[Stored data]
----------------------------------------

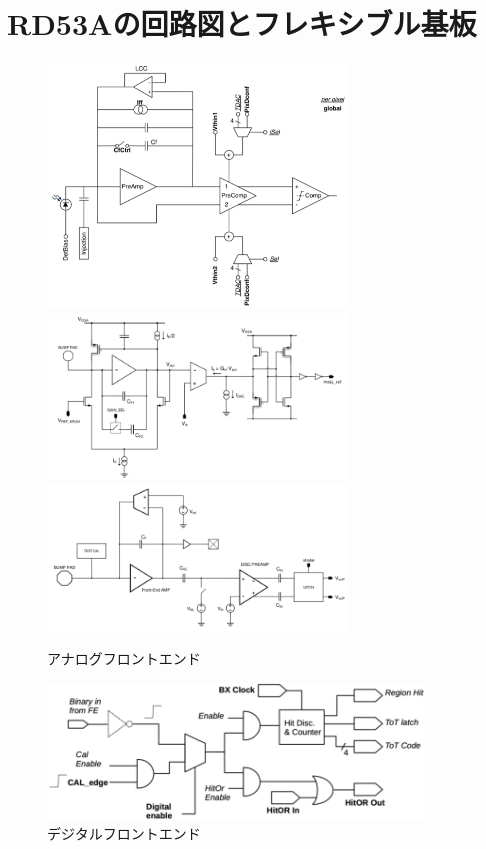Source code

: \chapter{RD53Aの回路図とフレキシブル基板} \label{chap:rd53a_circit}

\begin{figure}[bpt]
  \begin{center}
    \includegraphics[width=8cm]{./diff_fe.png}
    \includegraphics[width=8cm]{./lin_fe.png}
    \includegraphics[width=8cm]{./syn_fe.png}
  \caption[アナログフロントエンド]{アナログフロントエンド\cite{2-1}}
  \label{analog_fe}
  \end{center}
\end{figure}

\begin{figure}[bpt]\centering
\includegraphics[width=10cm]{./digital_fe.png}
\caption[デジタルフロントエンド]{デジタルフロントエンド\cite{2-1}}
\label{digital_fe}
\end{figure}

----------------------------------------

## Problem to work on
For the records above, state how many lines contain "begin", and nothing more.

## Result of the task
3